Stored entries:

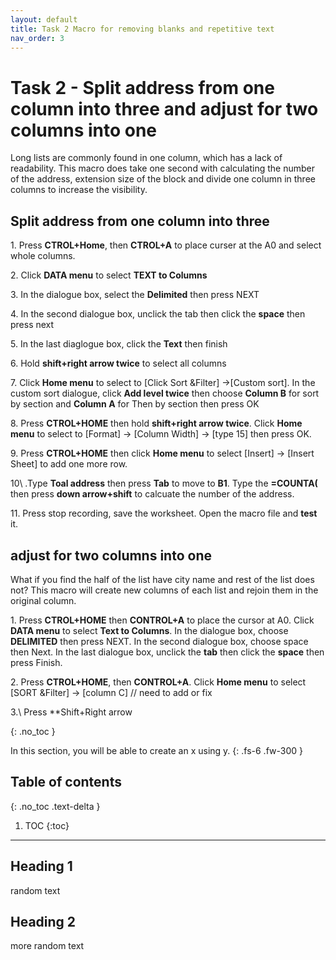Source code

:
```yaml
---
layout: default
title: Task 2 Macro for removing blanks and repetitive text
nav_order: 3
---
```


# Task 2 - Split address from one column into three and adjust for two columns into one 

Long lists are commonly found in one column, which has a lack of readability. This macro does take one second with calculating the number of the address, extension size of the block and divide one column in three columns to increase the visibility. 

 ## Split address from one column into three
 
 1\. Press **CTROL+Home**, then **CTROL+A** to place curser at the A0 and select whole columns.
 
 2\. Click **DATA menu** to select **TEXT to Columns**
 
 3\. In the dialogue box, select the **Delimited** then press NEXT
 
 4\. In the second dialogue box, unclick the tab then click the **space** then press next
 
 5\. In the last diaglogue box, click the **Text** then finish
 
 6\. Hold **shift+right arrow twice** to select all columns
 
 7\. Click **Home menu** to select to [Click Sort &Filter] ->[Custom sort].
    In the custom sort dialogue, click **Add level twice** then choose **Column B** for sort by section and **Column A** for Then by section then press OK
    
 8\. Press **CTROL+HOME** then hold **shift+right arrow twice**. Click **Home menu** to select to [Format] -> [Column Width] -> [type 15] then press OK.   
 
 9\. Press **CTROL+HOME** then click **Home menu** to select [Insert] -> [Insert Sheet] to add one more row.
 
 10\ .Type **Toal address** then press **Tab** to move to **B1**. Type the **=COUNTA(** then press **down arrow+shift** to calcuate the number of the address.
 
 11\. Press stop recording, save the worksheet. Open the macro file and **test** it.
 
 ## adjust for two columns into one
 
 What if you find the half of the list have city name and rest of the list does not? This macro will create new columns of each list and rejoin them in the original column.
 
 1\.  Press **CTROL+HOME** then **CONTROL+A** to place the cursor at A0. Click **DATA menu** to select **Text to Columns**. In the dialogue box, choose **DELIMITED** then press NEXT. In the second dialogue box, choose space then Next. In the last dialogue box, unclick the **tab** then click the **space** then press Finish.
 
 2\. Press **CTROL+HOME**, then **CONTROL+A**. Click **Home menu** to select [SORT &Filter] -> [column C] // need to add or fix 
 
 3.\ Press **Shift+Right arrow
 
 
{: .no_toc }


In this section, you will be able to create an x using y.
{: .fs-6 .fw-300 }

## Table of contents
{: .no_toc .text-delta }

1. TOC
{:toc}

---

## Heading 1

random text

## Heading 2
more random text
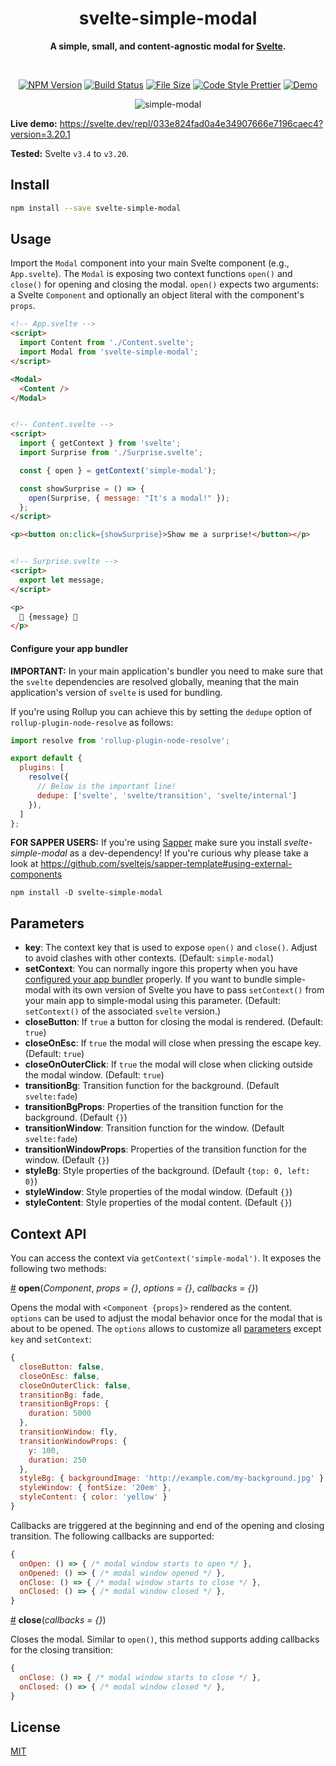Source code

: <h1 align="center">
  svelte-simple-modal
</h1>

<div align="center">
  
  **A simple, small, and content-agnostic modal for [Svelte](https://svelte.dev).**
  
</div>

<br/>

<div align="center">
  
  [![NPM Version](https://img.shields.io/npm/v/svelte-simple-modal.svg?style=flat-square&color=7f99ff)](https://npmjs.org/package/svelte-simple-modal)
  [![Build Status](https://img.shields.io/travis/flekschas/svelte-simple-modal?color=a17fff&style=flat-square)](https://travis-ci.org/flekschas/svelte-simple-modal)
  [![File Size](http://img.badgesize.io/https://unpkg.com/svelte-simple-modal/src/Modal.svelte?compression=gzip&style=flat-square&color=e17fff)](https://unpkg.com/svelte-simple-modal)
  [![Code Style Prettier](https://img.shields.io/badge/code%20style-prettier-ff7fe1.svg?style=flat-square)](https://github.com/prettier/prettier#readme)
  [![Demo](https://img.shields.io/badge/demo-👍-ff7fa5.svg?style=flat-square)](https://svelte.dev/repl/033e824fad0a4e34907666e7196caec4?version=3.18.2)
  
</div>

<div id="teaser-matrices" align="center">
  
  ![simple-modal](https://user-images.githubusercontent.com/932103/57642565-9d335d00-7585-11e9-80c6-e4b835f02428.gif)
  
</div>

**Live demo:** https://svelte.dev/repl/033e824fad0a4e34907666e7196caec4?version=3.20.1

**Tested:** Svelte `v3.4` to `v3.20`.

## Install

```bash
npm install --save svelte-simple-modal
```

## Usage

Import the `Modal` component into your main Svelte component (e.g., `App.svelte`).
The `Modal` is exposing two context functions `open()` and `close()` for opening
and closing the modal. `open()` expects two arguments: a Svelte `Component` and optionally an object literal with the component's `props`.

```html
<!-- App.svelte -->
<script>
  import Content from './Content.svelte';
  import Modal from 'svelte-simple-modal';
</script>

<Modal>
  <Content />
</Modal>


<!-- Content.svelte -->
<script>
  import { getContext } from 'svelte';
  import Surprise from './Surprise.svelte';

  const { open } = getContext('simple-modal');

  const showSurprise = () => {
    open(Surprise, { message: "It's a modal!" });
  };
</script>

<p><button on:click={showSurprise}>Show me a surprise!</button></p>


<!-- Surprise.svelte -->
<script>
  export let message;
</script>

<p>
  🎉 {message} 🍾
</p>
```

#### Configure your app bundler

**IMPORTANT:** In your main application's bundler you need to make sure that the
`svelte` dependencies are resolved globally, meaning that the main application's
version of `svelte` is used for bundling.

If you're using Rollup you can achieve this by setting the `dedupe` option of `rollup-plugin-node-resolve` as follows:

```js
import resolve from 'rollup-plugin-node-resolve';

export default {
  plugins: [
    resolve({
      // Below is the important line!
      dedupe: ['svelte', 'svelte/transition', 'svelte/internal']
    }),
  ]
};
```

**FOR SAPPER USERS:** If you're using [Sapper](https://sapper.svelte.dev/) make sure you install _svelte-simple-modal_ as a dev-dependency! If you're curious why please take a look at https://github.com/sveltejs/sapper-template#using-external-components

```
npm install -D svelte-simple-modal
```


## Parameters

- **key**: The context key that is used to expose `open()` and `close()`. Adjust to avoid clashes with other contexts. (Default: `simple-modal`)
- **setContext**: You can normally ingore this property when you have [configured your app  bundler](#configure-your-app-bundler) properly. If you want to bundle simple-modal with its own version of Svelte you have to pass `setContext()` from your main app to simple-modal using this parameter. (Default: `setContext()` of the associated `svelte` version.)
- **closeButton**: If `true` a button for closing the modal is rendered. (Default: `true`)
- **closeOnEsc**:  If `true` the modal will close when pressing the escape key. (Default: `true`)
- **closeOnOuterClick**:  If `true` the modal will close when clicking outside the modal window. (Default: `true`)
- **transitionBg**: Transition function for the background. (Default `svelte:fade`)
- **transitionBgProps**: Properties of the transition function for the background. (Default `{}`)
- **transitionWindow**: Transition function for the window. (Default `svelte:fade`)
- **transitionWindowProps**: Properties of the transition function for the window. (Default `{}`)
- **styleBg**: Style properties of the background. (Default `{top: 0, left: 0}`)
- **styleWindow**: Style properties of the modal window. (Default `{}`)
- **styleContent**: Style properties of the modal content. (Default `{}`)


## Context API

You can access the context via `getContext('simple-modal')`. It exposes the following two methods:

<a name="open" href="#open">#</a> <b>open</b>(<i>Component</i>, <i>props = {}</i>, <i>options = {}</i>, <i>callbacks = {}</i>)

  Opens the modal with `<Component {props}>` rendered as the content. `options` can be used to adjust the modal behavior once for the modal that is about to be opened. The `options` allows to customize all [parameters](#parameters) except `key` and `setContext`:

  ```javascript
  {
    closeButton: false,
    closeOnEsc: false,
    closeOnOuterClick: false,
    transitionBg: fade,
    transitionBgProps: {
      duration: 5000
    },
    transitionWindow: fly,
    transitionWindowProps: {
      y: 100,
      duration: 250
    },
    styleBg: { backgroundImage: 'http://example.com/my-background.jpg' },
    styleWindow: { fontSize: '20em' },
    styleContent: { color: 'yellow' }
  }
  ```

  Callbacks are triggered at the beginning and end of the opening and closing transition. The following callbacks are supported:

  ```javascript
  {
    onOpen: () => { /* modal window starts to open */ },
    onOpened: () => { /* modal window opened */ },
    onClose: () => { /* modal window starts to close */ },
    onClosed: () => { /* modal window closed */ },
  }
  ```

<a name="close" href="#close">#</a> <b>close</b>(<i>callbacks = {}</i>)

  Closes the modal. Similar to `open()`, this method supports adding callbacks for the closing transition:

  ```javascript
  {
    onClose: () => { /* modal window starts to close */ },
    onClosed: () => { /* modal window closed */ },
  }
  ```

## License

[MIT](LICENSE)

...

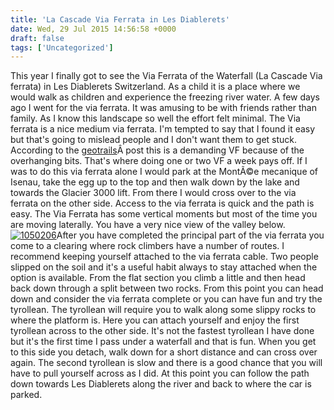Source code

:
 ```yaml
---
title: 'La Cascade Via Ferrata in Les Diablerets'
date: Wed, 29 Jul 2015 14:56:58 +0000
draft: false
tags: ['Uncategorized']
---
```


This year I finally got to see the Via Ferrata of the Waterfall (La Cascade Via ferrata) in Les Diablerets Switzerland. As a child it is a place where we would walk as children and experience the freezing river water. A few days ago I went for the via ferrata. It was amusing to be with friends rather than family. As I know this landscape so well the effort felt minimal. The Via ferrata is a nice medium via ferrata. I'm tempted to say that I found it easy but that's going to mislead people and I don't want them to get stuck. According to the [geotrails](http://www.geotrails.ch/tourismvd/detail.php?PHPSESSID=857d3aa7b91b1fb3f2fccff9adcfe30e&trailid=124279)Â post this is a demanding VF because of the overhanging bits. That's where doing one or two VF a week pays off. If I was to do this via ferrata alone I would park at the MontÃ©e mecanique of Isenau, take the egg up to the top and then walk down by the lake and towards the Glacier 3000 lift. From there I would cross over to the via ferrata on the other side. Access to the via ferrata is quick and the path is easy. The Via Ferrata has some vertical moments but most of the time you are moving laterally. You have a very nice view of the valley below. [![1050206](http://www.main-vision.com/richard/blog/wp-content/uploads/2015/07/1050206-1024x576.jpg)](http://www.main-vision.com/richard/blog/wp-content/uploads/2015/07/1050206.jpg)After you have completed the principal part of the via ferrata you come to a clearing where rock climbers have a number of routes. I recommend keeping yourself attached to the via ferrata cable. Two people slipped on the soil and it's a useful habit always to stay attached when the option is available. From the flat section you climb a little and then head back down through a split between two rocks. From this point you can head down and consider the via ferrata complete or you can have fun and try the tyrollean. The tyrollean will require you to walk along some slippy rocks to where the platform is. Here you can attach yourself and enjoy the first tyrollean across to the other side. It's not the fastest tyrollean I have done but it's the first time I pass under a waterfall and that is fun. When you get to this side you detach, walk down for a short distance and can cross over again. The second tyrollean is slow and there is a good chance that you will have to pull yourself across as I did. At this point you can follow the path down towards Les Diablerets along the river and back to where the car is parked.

* * *

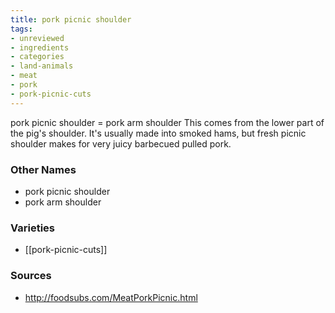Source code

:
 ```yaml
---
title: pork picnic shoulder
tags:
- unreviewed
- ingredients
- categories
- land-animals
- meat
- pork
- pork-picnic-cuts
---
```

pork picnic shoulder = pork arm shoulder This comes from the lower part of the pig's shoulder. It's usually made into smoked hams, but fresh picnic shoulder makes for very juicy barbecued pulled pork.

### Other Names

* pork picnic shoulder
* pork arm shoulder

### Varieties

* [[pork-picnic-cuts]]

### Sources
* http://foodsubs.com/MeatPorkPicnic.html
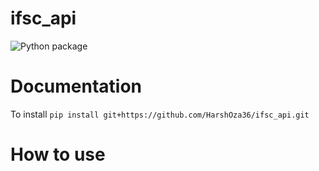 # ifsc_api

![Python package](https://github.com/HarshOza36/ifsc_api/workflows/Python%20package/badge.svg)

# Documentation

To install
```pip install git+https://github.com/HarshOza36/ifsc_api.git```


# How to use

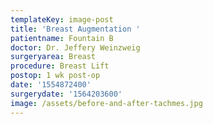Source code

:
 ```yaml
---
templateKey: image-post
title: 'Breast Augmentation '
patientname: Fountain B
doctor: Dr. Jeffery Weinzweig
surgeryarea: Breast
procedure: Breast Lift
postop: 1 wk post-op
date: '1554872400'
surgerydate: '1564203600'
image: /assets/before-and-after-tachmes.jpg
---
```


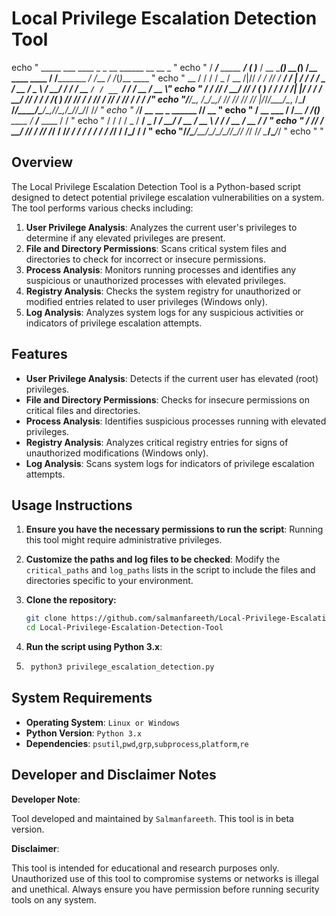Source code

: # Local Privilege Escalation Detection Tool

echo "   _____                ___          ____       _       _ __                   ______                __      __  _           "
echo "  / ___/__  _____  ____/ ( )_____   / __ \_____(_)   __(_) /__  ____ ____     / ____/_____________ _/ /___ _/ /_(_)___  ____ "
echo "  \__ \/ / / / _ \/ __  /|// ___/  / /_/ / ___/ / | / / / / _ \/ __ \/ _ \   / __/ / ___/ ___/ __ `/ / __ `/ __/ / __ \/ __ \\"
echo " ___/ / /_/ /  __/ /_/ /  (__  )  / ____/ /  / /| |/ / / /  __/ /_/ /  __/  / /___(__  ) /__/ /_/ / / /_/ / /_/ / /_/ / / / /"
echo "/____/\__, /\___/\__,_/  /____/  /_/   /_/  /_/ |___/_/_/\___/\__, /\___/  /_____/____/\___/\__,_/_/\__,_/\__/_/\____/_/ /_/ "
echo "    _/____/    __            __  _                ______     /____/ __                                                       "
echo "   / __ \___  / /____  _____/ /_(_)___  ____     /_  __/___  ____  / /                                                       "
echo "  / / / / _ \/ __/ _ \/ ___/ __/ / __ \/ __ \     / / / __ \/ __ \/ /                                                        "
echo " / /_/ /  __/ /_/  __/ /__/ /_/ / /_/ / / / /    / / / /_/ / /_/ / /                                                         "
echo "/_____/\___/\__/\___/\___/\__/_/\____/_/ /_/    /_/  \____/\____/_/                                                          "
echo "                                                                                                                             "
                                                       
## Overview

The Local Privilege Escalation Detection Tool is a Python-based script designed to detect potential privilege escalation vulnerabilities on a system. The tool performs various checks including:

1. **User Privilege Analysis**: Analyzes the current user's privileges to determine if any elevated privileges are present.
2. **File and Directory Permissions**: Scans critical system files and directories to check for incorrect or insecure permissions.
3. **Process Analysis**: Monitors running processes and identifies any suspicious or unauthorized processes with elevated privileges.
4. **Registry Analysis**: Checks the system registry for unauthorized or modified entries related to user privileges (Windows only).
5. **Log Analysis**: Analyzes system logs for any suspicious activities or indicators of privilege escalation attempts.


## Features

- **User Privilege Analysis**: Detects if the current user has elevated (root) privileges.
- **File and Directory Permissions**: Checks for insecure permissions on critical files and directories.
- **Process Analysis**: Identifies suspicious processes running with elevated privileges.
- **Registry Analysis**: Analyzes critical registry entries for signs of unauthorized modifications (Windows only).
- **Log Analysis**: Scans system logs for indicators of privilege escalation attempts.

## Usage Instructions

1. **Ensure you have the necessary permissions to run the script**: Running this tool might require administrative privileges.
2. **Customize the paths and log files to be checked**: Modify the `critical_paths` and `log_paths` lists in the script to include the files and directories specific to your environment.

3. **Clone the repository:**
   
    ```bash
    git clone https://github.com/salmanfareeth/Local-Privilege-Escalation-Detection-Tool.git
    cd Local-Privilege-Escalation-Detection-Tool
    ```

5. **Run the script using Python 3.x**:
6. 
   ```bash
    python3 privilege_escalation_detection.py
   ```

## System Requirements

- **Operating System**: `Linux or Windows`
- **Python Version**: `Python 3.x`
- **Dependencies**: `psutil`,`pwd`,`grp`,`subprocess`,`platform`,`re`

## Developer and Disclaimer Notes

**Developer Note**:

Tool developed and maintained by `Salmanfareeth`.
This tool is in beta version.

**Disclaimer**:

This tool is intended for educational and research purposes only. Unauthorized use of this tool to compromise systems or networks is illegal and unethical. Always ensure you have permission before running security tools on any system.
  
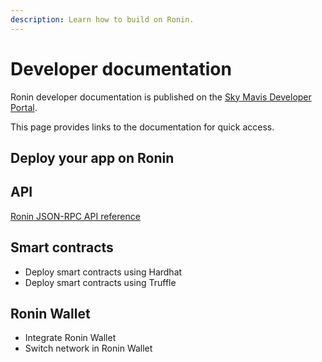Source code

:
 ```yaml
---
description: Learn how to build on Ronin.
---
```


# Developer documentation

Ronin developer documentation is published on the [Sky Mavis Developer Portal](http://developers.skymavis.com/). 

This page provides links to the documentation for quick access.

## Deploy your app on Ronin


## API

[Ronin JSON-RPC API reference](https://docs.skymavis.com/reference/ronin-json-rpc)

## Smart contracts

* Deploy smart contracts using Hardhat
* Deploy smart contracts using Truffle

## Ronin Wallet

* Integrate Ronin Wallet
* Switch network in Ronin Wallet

◆ **What is expected**: All lines above in which the word "Wallet" occurs should be identified and copied.

◆ **Exercise result**:
## Ronin Wallet
* Integrate Ronin Wallet
* Switch network in Ronin Wallet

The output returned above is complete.